Just because the company itself F’d up doesn’t mean that salesperson did his job poorly. Withholding commission is like withholding a paycheck. It’s wrong. Like I said, just stop thinking of it as a bonus. It’s commission.


#9

I have 2 opinions on that.

My Personal opinion based on 20/20 hindsight:
The person in charge of AIG? None.
A lower level manager implementing what the person in charge wants done? None.

My opinion as “just an IT guy on contract”:
The contract should be honored. Future contracts shouldn’t have golden parachutes. It seems like these people who get the higher up jobs in these companies are almost better off running the company into the ground so they can get an early retirement and millions to go away.
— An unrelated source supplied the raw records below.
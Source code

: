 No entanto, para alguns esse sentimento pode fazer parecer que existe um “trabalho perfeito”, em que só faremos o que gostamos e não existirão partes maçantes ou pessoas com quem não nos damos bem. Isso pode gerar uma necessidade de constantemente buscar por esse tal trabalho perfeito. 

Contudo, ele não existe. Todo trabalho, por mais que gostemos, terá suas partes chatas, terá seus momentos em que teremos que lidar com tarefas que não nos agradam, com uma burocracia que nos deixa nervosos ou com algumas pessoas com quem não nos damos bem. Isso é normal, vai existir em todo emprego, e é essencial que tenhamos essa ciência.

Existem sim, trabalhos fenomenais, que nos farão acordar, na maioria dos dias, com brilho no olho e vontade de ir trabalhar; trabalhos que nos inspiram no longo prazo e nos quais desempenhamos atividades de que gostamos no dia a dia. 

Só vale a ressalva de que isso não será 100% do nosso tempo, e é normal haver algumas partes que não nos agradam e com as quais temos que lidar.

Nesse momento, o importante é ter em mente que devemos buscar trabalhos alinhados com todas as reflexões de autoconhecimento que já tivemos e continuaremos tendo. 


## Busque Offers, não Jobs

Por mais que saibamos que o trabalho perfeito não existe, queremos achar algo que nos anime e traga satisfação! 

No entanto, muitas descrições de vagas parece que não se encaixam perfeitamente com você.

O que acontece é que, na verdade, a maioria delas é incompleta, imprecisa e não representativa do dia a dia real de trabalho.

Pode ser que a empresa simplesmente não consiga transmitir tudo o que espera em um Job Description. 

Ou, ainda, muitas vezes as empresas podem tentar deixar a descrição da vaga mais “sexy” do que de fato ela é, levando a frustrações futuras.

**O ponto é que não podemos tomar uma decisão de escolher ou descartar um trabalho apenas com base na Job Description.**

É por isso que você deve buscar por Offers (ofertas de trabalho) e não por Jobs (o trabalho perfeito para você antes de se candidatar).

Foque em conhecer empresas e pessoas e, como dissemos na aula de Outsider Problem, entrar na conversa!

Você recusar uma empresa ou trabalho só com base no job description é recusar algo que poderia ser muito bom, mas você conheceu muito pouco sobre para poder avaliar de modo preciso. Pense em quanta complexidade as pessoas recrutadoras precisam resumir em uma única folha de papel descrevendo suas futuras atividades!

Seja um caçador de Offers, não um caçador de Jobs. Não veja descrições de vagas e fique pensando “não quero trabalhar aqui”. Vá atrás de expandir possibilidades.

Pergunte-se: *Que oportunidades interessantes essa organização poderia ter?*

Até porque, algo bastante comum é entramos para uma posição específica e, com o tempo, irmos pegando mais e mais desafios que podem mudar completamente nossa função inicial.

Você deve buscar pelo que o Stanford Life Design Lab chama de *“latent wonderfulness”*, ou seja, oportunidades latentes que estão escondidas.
Doesn’t mean they have the right to break contract with an employee doing their job and doing it good. If you’re given a spec for a game, write your game to that spec and because the spec they provided says they want 3 alien races, you put in 3 alien races, is it right that they can refuse to pay you because they actually wanted a racing game instead?


#10

But the taxpayer is bailing them out.

Give the taxpayer two choices:

bail them out, but a lot of the bailout monye will be paid in bonuses to the people who helped create the problem
don’t bail them out, let the company die.
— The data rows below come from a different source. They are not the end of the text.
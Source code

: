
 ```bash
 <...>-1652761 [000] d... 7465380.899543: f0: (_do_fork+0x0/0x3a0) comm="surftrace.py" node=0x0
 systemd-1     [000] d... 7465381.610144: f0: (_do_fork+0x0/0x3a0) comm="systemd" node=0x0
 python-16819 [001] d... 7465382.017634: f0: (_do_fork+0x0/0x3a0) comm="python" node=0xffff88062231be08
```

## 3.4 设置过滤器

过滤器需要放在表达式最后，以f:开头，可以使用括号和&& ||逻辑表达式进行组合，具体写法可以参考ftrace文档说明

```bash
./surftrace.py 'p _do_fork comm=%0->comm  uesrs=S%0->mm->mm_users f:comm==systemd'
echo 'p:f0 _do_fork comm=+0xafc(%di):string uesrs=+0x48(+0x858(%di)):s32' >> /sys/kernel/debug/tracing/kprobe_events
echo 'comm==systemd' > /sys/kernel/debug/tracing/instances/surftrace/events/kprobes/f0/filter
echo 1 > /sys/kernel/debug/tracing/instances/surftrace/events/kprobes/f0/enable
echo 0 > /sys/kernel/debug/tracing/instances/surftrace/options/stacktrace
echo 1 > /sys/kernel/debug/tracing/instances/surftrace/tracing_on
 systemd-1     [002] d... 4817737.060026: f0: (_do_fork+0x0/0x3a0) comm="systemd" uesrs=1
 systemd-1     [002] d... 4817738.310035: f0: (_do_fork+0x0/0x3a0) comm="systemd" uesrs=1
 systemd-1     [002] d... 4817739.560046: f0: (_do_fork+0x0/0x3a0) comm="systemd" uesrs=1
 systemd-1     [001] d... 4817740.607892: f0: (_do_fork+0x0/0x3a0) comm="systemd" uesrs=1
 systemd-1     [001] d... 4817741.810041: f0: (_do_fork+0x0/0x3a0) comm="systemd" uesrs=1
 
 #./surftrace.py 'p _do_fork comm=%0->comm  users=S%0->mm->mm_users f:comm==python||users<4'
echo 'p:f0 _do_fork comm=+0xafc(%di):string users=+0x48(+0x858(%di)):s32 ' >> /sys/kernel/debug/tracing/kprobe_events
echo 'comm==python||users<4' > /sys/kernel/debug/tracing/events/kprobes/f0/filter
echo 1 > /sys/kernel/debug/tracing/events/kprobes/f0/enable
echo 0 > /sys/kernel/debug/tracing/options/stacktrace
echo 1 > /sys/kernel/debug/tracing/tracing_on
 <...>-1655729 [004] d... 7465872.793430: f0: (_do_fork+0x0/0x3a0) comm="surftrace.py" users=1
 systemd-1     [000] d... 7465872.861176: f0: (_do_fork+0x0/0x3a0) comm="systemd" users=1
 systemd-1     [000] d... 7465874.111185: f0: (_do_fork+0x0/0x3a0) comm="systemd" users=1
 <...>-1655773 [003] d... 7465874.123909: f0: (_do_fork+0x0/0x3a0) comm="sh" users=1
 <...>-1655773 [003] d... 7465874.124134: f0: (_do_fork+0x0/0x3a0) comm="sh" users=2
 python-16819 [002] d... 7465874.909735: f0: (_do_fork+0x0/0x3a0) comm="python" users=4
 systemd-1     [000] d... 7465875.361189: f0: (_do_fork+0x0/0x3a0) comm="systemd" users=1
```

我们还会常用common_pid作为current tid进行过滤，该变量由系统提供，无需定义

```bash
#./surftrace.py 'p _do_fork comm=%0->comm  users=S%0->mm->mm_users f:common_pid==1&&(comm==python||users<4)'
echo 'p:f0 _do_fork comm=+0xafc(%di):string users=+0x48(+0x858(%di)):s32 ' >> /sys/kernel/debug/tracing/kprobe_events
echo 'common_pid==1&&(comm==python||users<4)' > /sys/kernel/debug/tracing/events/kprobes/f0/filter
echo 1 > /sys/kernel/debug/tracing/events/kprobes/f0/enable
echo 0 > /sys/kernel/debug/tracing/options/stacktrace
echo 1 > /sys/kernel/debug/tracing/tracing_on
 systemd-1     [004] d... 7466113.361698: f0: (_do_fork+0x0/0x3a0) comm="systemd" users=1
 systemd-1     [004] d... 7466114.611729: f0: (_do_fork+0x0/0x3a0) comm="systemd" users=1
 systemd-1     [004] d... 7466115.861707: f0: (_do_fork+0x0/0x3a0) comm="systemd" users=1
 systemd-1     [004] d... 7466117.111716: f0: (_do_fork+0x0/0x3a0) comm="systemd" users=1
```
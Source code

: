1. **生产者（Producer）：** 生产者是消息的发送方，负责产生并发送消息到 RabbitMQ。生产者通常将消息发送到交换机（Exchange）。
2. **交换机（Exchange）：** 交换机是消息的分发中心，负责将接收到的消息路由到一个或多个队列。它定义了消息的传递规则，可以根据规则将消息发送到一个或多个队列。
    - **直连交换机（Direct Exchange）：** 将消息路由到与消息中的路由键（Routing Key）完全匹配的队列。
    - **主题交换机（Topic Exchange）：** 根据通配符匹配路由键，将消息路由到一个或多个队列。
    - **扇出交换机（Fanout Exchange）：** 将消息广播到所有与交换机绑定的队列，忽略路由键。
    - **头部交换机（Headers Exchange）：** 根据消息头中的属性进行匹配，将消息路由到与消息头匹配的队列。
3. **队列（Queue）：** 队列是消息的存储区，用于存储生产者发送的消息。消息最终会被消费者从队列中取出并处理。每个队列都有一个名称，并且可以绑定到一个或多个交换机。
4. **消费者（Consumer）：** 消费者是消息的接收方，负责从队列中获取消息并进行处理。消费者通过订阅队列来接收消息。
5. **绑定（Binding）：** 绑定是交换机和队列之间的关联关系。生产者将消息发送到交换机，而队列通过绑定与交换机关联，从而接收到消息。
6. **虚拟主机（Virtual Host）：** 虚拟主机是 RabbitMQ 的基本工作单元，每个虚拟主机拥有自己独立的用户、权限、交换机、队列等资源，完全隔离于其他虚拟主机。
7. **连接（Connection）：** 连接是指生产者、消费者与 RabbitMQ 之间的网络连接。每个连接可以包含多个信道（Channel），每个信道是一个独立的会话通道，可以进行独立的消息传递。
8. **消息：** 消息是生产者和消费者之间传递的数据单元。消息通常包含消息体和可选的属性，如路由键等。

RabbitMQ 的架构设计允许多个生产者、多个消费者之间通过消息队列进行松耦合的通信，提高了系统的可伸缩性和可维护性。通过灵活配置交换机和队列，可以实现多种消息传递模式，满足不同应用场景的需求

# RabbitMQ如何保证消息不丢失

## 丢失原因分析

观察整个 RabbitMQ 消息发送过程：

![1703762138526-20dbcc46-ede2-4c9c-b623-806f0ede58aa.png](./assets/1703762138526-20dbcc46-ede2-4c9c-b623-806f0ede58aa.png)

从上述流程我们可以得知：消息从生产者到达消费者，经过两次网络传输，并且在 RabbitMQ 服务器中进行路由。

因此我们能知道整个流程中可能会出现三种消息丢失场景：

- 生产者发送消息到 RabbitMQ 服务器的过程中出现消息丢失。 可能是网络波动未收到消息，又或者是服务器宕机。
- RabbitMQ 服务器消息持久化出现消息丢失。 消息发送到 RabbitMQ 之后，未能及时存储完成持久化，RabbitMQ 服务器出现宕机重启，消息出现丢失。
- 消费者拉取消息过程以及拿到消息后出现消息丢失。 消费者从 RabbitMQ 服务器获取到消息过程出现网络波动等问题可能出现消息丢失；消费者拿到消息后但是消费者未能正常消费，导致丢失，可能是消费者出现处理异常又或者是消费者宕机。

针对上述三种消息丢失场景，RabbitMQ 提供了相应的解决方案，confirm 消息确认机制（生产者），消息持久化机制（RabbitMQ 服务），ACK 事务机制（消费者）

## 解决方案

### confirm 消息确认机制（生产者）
I’m sure 99% of taxpayers would choose the later. So in a democracy, surely the taxpayer at least gets to dictate some terms?


#11

not alot of marxist socialists support the bailout, yet many social democrats do, that is the issue with this mod.


#12

Actually, I’m being very pedantic here and I apologize, but the taxpayer is not bailing them out. The government is bailing them out with future taxpayer money.

The taxpayer doesn’t have a direct say in this. That’s why it’s called a representative democracy. Taxpayers have a say when election time comes around. I’m against this too big to fail BS that has been spewed, but I’m not qualified to really discuss the merits of the bailout vs no bailout. Had these people been receiving weekly paychecks that added up to the same amount as these bonus’s there would have been no call for a 90% tax. There would have been calls for pay reductions or job eliminations, but no demand that the money be paid back.
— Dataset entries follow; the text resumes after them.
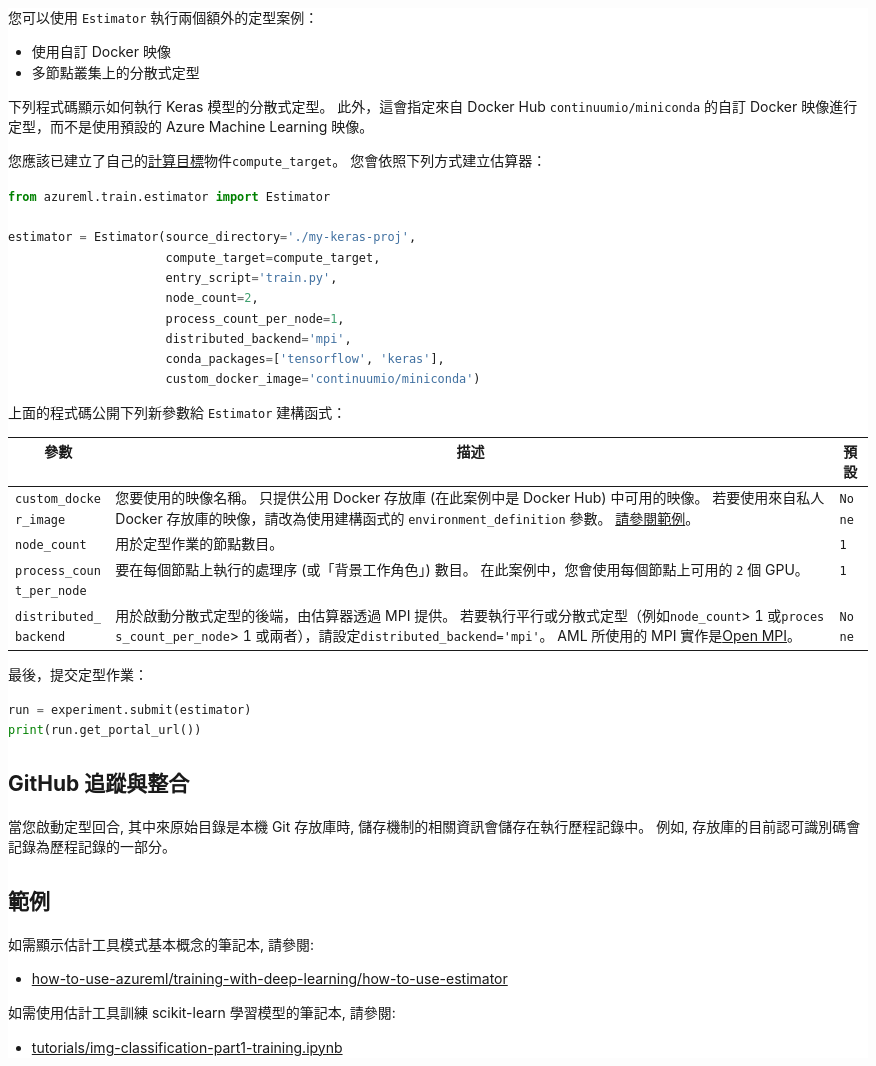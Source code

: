 您可以使用 `Estimator` 執行兩個額外的定型案例：
* 使用自訂 Docker 映像
* 多節點叢集上的分散式定型

下列程式碼顯示如何執行 Keras 模型的分散式定型。 此外，這會指定來自 Docker Hub `continuumio/miniconda` 的自訂 Docker 映像進行定型，而不是使用預設的 Azure Machine Learning 映像。

您應該已建立了自己的[計算目標](how-to-set-up-training-targets.md#amlcompute)物件`compute_target`。 您會依照下列方式建立估算器：

```Python
from azureml.train.estimator import Estimator

estimator = Estimator(source_directory='./my-keras-proj',
                      compute_target=compute_target,
                      entry_script='train.py',
                      node_count=2,
                      process_count_per_node=1,
                      distributed_backend='mpi',     
                      conda_packages=['tensorflow', 'keras'],
                      custom_docker_image='continuumio/miniconda')
```

上面的程式碼公開下列新參數給 `Estimator` 建構函式：

參數 | 描述 | 預設
--|--|--
`custom_docker_image`| 您要使用的映像名稱。 只提供公用 Docker 存放庫 (在此案例中是 Docker Hub) 中可用的映像。 若要使用來自私人 Docker 存放庫的映像，請改為使用建構函式的 `environment_definition` 參數。 [請參閱範例](https://github.com/Azure/MachineLearningNotebooks/blob/master/how-to-use-azureml/training-with-deep-learning/how-to-use-estimator/how-to-use-estimator.ipynb)。 | `None`
`node_count`| 用於定型作業的節點數目。 | `1`
`process_count_per_node`| 要在每個節點上執行的處理序 (或「背景工作角色」) 數目。 在此案例中，您會使用每個節點上可用的 `2` 個 GPU。| `1`
`distributed_backend`| 用於啟動分散式定型的後端，由估算器透過 MPI 提供。  若要執行平行或分散式定型（例如`node_count`> 1 或`process_count_per_node`> 1 或兩者），請設定`distributed_backend='mpi'`。 AML 所使用的 MPI 實作是[Open MPI](https://www.open-mpi.org/)。| `None`

最後，提交定型作業：
```Python
run = experiment.submit(estimator)
print(run.get_portal_url())
```

## <a name="github-tracking-and-integration"></a>GitHub 追蹤與整合

當您啟動定型回合, 其中來原始目錄是本機 Git 存放庫時, 儲存機制的相關資訊會儲存在執行歷程記錄中。 例如, 存放庫的目前認可識別碼會記錄為歷程記錄的一部分。

## <a name="examples"></a>範例
如需顯示估計工具模式基本概念的筆記本, 請參閱:
* [how-to-use-azureml/training-with-deep-learning/how-to-use-estimator](https://github.com/Azure/MachineLearningNotebooks/blob/master/how-to-use-azureml/training-with-deep-learning/how-to-use-estimator/how-to-use-estimator.ipynb)

如需使用估計工具訓練 scikit-learn 學習模型的筆記本, 請參閱:
* [tutorials/img-classification-part1-training.ipynb](https://github.com/Azure/MachineLearningNotebooks/blob/master/tutorials/img-classification-part1-training.ipynb)
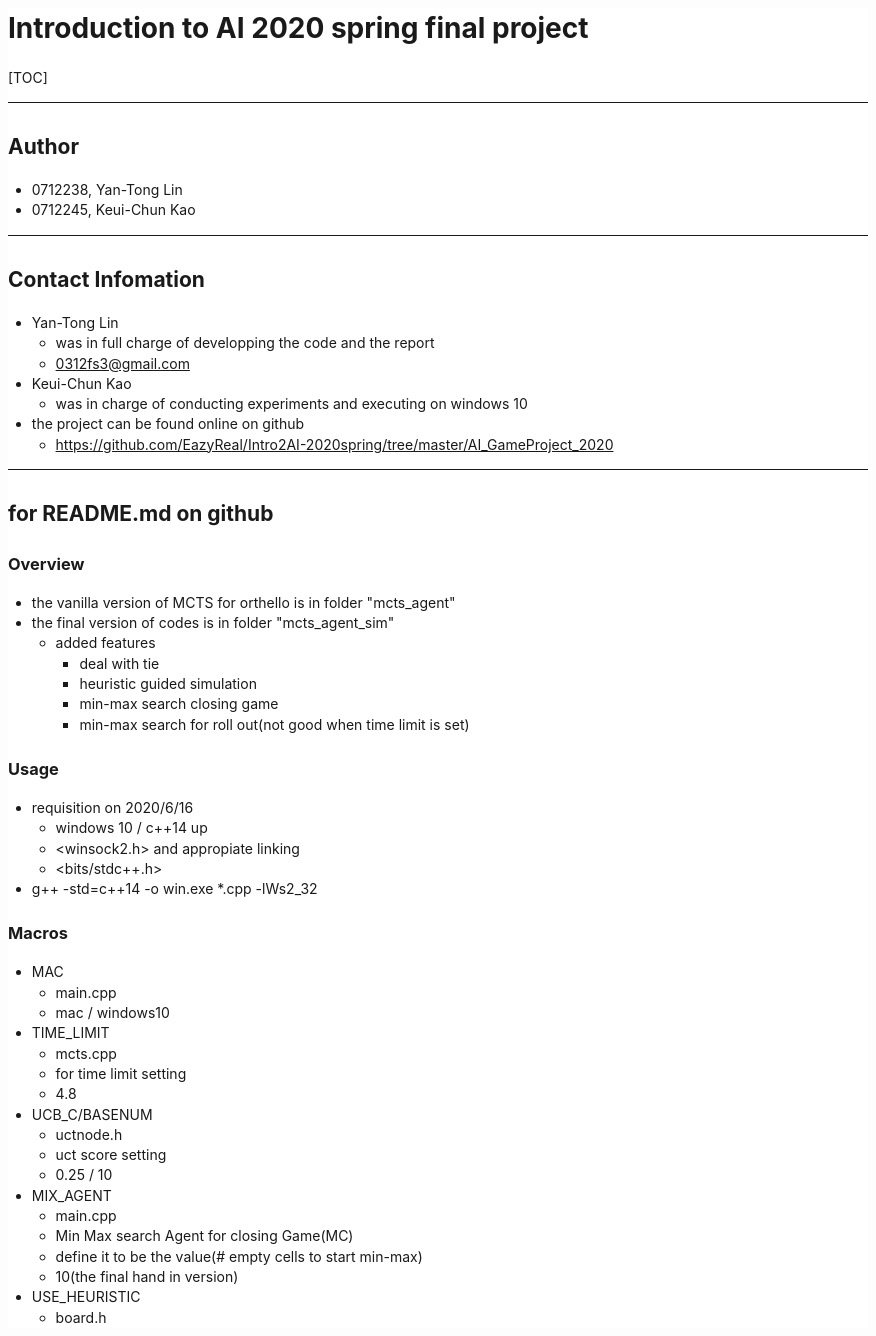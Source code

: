 # Introduction to AI 2020 spring final project

[TOC]

---

## Author 
- 0712238, Yan-Tong Lin
- 0712245, Keui-Chun Kao

---

## Contact Infomation
- Yan-Tong Lin
    - was in full charge of developping the code and the report
    - 0312fs3@gmail.com
- Keui-Chun Kao
    - was in charge of conducting experiments and executing on windows 10
- the project can be found online on github
    - https://github.com/EazyReal/Intro2AI-2020spring/tree/master/AI_GameProject_2020

---

## for README.md on github

### Overview
- the vanilla version of MCTS for orthello is in folder "mcts_agent"
- the final version of codes is in folder "mcts_agent_sim"
    - added features
        - deal with tie
        - heuristic guided simulation
        - min-max search closing game
        - min-max search for roll out(not good when time limit is set)

### Usage
- requisition on 2020/6/16
    - windows 10 / c++14 up
    - <winsock2.h> and appropiate linking
    - <bits/stdc++.h>
- g++ -std=c++14  -o win.exe *.cpp -lWs2_32 

### Macros
- MAC
    - main.cpp
    - mac / windows10
- TIME_LIMIT
    - mcts.cpp
    - for time limit setting
    - 4.8
- UCB_C/BASENUM
    - uctnode.h
    - uct score setting
    - 0.25 / 10
- MIX_AGENT
    - main.cpp
    - Min Max search Agent for closing Game(MC)
    - define it to be the value($\#$ empty cells to start min-max)
    - 10(the final hand in version)
- USE_HEURISTIC
    - board.h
It sucks that AIG put together a contract with the worker that was so bad for AIG, but that isn’t the employee’s fault.


#13

The whole “Too big to fail” excuse is a red herring.
The problem wasn’t that AIG or other banks and financial institutions were too big, it’s that the problems they were having are so widespread. No bank in the world has been left untouched by the credit crunch that they’ve created for themselves. They all massively invested in these real estate instruments, basing value on anticipated sale value. So, when the housing bubble collapsed (duh!), their real estate investments all collapsed in value along with it. Suddenly, the amount of money backing up outstanding loans plummeted, and so they can’t issue new loans…

The main issue with the bailouts is the way that they’ve been structured. All the governments have done so far is to simply give these companies a ton of money. What should have been done is to attack the underlying problem directly. Governments could have, and should have, set up a system where they would purchase securities at an old (higher) price, and simply held on to them until the market straightens out some. Then, the banks would have been much healthier, and the government would have stayed out of private company ownership.

In my opinion, the way that the bailouts have been and are continuing to be structured is symptomatic of a larger issue. Politicians seem to have this need for control, so instead of dealing with the direct issue they go in and basically take over private companies. It’s silly I think.


#14

We;ve got from the main point, that the company directors are responsable for if there company needs bailing out. The media choose poor old fred because he definately screwed up during the recession, made some terrible mistakes, and then got paid for it after he’d failed. This is also a general rich vs poor fight, in which the rich win, because they’re rich, and the poor are annoyed, mainly because they aren’t rich.